We compute the calculation error of serval of SPAs by comparing to the SPA proposed by NREL and its contribution to tracking error of parabolic trough solar system under three tracking strategy. For the efficiency calculation, we improved the calculation program of the optical efficiency of the trough system developed before [11], taking the change of the focus position caused by the tracking error into account. Due to the lack of relevant experimental data, SolTrace was used to verify the model. ’the annual efficiency of a solar system with main SPAs is given and the influence of their errors on the system efficiency is calculated with the program of optical efficiency for solar trough. We also make an efficiency comparison calculated with fixed annual average tracking error and normal constantly changing tracking error within a year for each solar trough system, and the main conclusions are as follows:

• When the average error of SPAs is used to characterize the impact of its error on system efficiency, it is a good approximation for most algorithms. Compared with the result of parabolic trough system that calculate the error of every moment, the efficiency obtained is quite similar, and most of the relative errors are of less than 0.5%;
• For the low-precision SPAs with an annual average error higher than 1.5 mrad, the relative error is within the range of 0.5% to 3% when the average error is used to evaluate its impact on the efficiency of the trough system. Most of them are less than 1%, which can represent the influence of SPA algorithm error on the performance of the system;
• The average error of SPAs is used to represent its precision characteristics. The disadvantage is that for a few algorithms with low complexity, it cannot reflect its annual periodic tracking error changes. In some moments, the error is very small, while in others, the error is large, which introduces larger error of the instantaneous efficiency.

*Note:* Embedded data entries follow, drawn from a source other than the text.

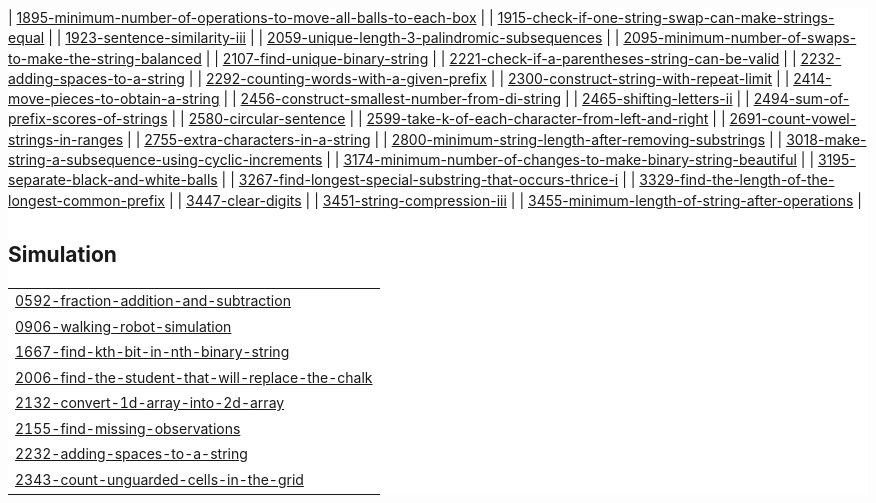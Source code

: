 | [1895-minimum-number-of-operations-to-move-all-balls-to-each-box](https://github.com/jakkulavenkatarahul11/LeetCode/tree/master/1895-minimum-number-of-operations-to-move-all-balls-to-each-box) |
| [1915-check-if-one-string-swap-can-make-strings-equal](https://github.com/jakkulavenkatarahul11/LeetCode/tree/master/1915-check-if-one-string-swap-can-make-strings-equal) |
| [1923-sentence-similarity-iii](https://github.com/jakkulavenkatarahul11/LeetCode/tree/master/1923-sentence-similarity-iii) |
| [2059-unique-length-3-palindromic-subsequences](https://github.com/jakkulavenkatarahul11/LeetCode/tree/master/2059-unique-length-3-palindromic-subsequences) |
| [2095-minimum-number-of-swaps-to-make-the-string-balanced](https://github.com/jakkulavenkatarahul11/LeetCode/tree/master/2095-minimum-number-of-swaps-to-make-the-string-balanced) |
| [2107-find-unique-binary-string](https://github.com/jakkulavenkatarahul11/LeetCode/tree/master/2107-find-unique-binary-string) |
| [2221-check-if-a-parentheses-string-can-be-valid](https://github.com/jakkulavenkatarahul11/LeetCode/tree/master/2221-check-if-a-parentheses-string-can-be-valid) |
| [2232-adding-spaces-to-a-string](https://github.com/jakkulavenkatarahul11/LeetCode/tree/master/2232-adding-spaces-to-a-string) |
| [2292-counting-words-with-a-given-prefix](https://github.com/jakkulavenkatarahul11/LeetCode/tree/master/2292-counting-words-with-a-given-prefix) |
| [2300-construct-string-with-repeat-limit](https://github.com/jakkulavenkatarahul11/LeetCode/tree/master/2300-construct-string-with-repeat-limit) |
| [2414-move-pieces-to-obtain-a-string](https://github.com/jakkulavenkatarahul11/LeetCode/tree/master/2414-move-pieces-to-obtain-a-string) |
| [2456-construct-smallest-number-from-di-string](https://github.com/jakkulavenkatarahul11/LeetCode/tree/master/2456-construct-smallest-number-from-di-string) |
| [2465-shifting-letters-ii](https://github.com/jakkulavenkatarahul11/LeetCode/tree/master/2465-shifting-letters-ii) |
| [2494-sum-of-prefix-scores-of-strings](https://github.com/jakkulavenkatarahul11/LeetCode/tree/master/2494-sum-of-prefix-scores-of-strings) |
| [2580-circular-sentence](https://github.com/jakkulavenkatarahul11/LeetCode/tree/master/2580-circular-sentence) |
| [2599-take-k-of-each-character-from-left-and-right](https://github.com/jakkulavenkatarahul11/LeetCode/tree/master/2599-take-k-of-each-character-from-left-and-right) |
| [2691-count-vowel-strings-in-ranges](https://github.com/jakkulavenkatarahul11/LeetCode/tree/master/2691-count-vowel-strings-in-ranges) |
| [2755-extra-characters-in-a-string](https://github.com/jakkulavenkatarahul11/LeetCode/tree/master/2755-extra-characters-in-a-string) |
| [2800-minimum-string-length-after-removing-substrings](https://github.com/jakkulavenkatarahul11/LeetCode/tree/master/2800-minimum-string-length-after-removing-substrings) |
| [3018-make-string-a-subsequence-using-cyclic-increments](https://github.com/jakkulavenkatarahul11/LeetCode/tree/master/3018-make-string-a-subsequence-using-cyclic-increments) |
| [3174-minimum-number-of-changes-to-make-binary-string-beautiful](https://github.com/jakkulavenkatarahul11/LeetCode/tree/master/3174-minimum-number-of-changes-to-make-binary-string-beautiful) |
| [3195-separate-black-and-white-balls](https://github.com/jakkulavenkatarahul11/LeetCode/tree/master/3195-separate-black-and-white-balls) |
| [3267-find-longest-special-substring-that-occurs-thrice-i](https://github.com/jakkulavenkatarahul11/LeetCode/tree/master/3267-find-longest-special-substring-that-occurs-thrice-i) |
| [3329-find-the-length-of-the-longest-common-prefix](https://github.com/jakkulavenkatarahul11/LeetCode/tree/master/3329-find-the-length-of-the-longest-common-prefix) |
| [3447-clear-digits](https://github.com/jakkulavenkatarahul11/LeetCode/tree/master/3447-clear-digits) |
| [3451-string-compression-iii](https://github.com/jakkulavenkatarahul11/LeetCode/tree/master/3451-string-compression-iii) |
| [3455-minimum-length-of-string-after-operations](https://github.com/jakkulavenkatarahul11/LeetCode/tree/master/3455-minimum-length-of-string-after-operations) |
## Simulation
|  |
| ------- |
| [0592-fraction-addition-and-subtraction](https://github.com/jakkulavenkatarahul11/LeetCode/tree/master/0592-fraction-addition-and-subtraction) |
| [0906-walking-robot-simulation](https://github.com/jakkulavenkatarahul11/LeetCode/tree/master/0906-walking-robot-simulation) |
| [1667-find-kth-bit-in-nth-binary-string](https://github.com/jakkulavenkatarahul11/LeetCode/tree/master/1667-find-kth-bit-in-nth-binary-string) |
| [2006-find-the-student-that-will-replace-the-chalk](https://github.com/jakkulavenkatarahul11/LeetCode/tree/master/2006-find-the-student-that-will-replace-the-chalk) |
| [2132-convert-1d-array-into-2d-array](https://github.com/jakkulavenkatarahul11/LeetCode/tree/master/2132-convert-1d-array-into-2d-array) |
| [2155-find-missing-observations](https://github.com/jakkulavenkatarahul11/LeetCode/tree/master/2155-find-missing-observations) |
| [2232-adding-spaces-to-a-string](https://github.com/jakkulavenkatarahul11/LeetCode/tree/master/2232-adding-spaces-to-a-string) |
| [2343-count-unguarded-cells-in-the-grid](https://github.com/jakkulavenkatarahul11/LeetCode/tree/master/2343-count-unguarded-cells-in-the-grid) |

Overall, the average error of the SPA is used to evaluate its impact on the efficiency of the solar trough system. The advantage is that the calculation of tracking error can be simplified without the calculation of high precision SPA, thus can decrease the computational complexity, and for most SPAs, the accuracy is quite good. However, for a few empirical algorithms with large errors, they not only introduce large annual average errors, but also present larger errors for the calculation of the instantaneous efficiency when they are used for the trough system, which shows they are not suitable for solar trough system, in particular, the Cooper algorithm, Stine algorithm and Wang algorithm. Whether this evaluation method is applicable to other solar energy systems requires further study.